Please print the entries below exactly, from the line with "</br></br><b>CWF-6 (Ilya)</b></br>" through the line with "Assembly drawing should", including both of those lines and leaving out all others.
------------
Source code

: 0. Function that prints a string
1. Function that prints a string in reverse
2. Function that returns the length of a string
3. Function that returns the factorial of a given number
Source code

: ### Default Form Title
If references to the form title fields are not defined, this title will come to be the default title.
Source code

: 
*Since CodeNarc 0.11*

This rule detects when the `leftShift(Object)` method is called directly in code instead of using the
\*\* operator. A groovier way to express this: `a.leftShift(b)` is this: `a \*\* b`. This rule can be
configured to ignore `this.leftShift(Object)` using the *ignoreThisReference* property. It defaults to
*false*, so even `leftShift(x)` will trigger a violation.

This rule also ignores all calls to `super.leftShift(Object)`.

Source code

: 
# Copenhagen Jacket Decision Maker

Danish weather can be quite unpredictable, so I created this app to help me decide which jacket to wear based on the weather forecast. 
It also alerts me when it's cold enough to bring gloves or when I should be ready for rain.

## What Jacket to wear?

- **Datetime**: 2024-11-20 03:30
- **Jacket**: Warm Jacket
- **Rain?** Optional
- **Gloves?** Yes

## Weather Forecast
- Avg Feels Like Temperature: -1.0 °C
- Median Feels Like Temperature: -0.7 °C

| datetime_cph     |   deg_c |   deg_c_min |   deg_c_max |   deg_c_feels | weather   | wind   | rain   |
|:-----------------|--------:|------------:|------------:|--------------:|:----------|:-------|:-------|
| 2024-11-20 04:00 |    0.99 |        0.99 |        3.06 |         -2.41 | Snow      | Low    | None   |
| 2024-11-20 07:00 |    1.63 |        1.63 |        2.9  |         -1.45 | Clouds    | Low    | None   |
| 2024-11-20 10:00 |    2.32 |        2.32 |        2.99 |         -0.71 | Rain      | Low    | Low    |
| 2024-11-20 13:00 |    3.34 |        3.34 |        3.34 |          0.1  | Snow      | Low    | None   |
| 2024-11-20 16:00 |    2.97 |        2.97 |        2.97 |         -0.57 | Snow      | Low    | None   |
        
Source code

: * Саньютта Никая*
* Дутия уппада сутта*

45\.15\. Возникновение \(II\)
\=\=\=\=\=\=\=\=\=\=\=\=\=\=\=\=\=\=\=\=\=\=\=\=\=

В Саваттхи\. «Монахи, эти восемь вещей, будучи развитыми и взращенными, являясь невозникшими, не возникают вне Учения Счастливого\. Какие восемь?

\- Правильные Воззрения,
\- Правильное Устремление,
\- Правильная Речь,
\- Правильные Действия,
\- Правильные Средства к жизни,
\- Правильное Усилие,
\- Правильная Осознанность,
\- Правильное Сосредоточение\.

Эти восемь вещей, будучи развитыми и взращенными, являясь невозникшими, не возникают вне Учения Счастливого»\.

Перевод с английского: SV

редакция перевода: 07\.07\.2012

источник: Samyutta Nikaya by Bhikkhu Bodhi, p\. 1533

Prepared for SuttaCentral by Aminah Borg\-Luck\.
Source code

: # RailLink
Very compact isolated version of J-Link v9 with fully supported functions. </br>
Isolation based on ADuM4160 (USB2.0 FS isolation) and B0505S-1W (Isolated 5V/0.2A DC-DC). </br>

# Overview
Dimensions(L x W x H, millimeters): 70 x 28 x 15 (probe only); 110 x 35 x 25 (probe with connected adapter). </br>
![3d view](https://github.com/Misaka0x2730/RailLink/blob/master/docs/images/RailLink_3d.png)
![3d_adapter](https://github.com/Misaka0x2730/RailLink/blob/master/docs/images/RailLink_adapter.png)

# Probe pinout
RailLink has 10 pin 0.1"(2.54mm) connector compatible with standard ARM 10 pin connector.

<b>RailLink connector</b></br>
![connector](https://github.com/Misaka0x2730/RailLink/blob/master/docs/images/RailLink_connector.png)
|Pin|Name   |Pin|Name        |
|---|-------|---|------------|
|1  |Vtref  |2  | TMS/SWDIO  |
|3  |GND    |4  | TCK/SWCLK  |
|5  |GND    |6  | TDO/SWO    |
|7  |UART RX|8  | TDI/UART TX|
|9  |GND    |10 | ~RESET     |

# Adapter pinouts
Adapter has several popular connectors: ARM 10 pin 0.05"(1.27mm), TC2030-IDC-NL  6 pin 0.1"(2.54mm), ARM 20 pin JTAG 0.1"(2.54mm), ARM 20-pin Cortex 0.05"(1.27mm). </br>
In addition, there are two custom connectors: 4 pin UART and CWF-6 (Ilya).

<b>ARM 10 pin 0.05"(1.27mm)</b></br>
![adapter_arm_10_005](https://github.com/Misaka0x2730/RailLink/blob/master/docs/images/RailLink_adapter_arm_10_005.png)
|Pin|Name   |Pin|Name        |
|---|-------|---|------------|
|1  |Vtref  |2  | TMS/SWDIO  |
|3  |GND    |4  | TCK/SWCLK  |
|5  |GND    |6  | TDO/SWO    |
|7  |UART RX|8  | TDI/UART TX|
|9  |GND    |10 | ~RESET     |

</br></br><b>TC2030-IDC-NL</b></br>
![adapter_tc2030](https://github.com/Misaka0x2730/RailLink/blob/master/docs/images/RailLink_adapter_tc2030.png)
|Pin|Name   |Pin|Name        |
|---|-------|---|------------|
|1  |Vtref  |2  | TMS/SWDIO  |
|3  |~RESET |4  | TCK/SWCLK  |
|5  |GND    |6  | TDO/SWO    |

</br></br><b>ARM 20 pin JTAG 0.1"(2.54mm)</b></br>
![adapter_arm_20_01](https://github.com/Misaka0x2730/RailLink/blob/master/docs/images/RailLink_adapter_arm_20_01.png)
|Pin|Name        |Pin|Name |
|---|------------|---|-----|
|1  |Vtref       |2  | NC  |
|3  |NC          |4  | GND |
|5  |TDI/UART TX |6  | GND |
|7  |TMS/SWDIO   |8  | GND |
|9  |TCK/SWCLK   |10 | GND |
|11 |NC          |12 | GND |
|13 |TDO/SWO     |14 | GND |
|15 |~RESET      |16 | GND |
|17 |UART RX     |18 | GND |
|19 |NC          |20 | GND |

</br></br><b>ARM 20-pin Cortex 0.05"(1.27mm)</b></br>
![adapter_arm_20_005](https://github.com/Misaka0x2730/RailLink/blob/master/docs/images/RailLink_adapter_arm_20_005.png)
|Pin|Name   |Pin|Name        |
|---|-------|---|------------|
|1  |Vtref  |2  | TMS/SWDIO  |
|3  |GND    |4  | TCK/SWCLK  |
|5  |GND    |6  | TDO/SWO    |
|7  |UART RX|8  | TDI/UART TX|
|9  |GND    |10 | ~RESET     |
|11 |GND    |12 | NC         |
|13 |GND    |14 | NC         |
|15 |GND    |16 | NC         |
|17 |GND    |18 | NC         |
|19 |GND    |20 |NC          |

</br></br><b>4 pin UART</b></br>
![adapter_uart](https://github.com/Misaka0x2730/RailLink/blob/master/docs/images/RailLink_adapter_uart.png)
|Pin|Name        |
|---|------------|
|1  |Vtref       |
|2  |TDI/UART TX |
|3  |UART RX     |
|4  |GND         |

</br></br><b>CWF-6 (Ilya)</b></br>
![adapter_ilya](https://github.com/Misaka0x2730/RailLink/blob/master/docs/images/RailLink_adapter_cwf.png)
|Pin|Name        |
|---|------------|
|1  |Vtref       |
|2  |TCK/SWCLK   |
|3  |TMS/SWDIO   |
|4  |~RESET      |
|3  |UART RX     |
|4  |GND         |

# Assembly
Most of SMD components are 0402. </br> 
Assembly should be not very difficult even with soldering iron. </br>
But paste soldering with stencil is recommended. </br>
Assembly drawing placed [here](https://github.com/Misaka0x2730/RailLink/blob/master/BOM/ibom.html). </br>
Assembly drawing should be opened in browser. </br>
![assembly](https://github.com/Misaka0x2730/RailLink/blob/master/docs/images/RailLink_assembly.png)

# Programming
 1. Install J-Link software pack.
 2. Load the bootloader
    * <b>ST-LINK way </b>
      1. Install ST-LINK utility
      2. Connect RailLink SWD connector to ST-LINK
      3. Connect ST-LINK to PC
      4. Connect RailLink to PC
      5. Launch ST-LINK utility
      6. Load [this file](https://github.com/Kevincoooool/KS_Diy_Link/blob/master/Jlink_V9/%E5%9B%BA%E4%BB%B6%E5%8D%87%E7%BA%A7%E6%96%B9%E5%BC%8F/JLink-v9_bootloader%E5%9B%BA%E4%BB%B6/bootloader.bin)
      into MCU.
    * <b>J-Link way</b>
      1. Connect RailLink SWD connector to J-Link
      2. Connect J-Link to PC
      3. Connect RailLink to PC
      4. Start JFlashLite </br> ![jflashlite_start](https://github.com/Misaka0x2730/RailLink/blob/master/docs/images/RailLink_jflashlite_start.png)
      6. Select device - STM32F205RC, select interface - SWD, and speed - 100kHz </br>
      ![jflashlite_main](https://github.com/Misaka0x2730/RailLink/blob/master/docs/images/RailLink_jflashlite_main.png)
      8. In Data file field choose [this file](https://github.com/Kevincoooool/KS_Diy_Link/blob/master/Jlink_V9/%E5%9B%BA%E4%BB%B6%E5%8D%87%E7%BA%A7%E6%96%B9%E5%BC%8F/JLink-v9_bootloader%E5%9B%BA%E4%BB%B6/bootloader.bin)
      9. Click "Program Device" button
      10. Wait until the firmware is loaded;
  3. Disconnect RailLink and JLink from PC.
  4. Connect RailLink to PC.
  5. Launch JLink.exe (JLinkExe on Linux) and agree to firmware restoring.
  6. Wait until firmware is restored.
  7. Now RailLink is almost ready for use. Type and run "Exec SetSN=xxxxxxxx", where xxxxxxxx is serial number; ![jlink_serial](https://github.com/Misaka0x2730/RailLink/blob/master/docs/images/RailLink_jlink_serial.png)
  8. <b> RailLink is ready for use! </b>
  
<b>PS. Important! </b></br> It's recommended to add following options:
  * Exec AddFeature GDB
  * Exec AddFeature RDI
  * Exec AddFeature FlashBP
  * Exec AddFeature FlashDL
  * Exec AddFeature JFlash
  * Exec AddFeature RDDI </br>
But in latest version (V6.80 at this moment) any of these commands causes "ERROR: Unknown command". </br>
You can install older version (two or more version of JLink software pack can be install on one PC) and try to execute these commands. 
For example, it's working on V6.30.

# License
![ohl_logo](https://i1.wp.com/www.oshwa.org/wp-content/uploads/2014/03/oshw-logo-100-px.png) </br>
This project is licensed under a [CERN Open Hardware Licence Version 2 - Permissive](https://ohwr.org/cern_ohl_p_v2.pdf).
------------
**Answer to this problem**.
</br></br><b>CWF-6 (Ilya)</b></br>
![adapter_ilya](https://github.com/Misaka0x2730/RailLink/blob/master/docs/images/RailLink_adapter_cwf.png)
|Pin|Name        |
|---|------------|
|1  |Vtref       |
|2  |TCK/SWCLK   |
|3  |TMS/SWDIO   |
|4  |~RESET      |
|3  |UART RX     |
|4  |GND         |

# Assembly
Most of SMD components are 0402. </br> 
Assembly should be not very difficult even with soldering iron. </br>
But paste soldering with stencil is recommended. </br>
Assembly drawing placed [here](https://github.com/Misaka0x2730/RailLink/blob/master/BOM/ibom.html). </br>
Assembly drawing should be opened in browser. </br>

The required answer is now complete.